Scholarly Big Data: AI Perspectives, Challenges, and Ideas
Cornelia Caragea, C. Lee Giles, Narayan Bhamidipati, Doina Caragea, Sujatha Das Gollapalli, Saurabh Kataria, Huan Liu, Feng Xia, Organizers
Technical Report WS-15-13
Softcover version of the technical report: $25.00 softcover
(For international orders please shipping options before ordering on website.)
Academics and researchers worldwide continue to produce large numbers of scholarly documents including papers, books, technical reports, and associated data such as tutorials, proposals, and course materials. For example, PubMed has over 20 million documents, 10 million unique names and 70 million name mentions.
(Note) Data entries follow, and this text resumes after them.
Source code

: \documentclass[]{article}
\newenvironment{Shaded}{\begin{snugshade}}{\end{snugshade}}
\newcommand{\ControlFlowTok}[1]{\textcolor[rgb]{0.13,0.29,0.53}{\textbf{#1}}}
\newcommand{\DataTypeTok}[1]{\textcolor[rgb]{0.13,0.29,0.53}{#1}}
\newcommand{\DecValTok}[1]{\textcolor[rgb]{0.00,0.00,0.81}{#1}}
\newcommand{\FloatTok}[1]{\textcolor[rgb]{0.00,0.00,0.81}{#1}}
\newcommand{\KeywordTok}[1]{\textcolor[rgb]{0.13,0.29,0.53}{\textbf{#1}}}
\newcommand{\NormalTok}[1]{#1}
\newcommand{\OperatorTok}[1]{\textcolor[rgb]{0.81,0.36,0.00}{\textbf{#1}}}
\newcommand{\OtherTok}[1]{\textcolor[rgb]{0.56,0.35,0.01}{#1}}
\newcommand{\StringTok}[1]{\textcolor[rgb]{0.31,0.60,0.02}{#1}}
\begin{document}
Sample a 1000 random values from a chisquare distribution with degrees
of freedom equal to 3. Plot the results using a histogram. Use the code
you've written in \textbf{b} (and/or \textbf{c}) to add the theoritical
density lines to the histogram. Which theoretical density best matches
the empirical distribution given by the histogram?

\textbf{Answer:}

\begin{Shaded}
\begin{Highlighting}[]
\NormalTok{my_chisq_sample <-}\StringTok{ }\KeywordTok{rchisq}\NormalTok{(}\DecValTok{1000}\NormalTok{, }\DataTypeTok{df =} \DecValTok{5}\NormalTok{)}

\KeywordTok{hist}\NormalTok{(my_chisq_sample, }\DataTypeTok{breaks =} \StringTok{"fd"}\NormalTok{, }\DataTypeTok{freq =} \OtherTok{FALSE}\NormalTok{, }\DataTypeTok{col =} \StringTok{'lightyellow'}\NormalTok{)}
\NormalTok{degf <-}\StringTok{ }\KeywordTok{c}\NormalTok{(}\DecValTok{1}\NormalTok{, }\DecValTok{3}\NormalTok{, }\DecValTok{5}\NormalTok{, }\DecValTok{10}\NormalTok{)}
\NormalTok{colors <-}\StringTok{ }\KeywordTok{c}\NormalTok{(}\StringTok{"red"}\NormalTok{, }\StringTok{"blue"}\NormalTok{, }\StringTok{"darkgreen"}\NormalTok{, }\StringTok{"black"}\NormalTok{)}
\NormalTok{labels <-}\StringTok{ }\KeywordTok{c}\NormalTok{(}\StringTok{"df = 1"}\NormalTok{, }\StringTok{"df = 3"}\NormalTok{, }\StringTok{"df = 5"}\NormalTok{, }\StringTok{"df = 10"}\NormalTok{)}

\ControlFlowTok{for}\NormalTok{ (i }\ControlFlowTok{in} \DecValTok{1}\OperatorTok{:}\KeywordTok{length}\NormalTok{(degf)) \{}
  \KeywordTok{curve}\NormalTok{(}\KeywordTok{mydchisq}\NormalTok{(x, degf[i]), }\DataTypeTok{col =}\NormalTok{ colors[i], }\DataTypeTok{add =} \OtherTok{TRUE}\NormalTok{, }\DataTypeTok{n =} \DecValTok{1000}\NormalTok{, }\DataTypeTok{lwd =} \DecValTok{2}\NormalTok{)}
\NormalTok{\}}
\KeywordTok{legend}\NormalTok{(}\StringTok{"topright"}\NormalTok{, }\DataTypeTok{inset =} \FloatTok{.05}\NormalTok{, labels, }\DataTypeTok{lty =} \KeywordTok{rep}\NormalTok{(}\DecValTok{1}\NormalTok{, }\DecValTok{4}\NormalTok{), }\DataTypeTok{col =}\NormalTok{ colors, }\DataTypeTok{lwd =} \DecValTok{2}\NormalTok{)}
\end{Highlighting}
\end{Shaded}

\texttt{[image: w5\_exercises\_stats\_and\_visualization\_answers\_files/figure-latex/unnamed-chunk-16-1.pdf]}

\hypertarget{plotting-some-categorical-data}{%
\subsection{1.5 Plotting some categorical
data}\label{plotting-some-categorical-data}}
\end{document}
Google Scholar has many millions more, it is believed. Understanding how at scale research topics emerge, evolve, or disappear, what is a good measure of quality of published works, what are the most promising areas of research, how authors connect and influence each other, who are the experts in a field, and who funds a particular research topic are some of the major foci of the rapidly emerging field of Scholarly Big Data.
Digital libraries, repositories, databases, Wikipedia, funding agencies and the web have become a medium for answering such questions. For example, citation analysis is used to mine large publication graphs in order to extract patterns in the data (for example, citations per article) that can help measure the quality of a journal. Scientometrics is used to mine graphs that link together multiple types of entities: authors, publications, conference venues, journals, institutions, in order to assess the quality of science and answer complex questions such as those listed above. The recent developments in Artificial Intelligence technologies make it possible to transform the way we analyze research publications, funded proposals, patents, on a web-wide scale.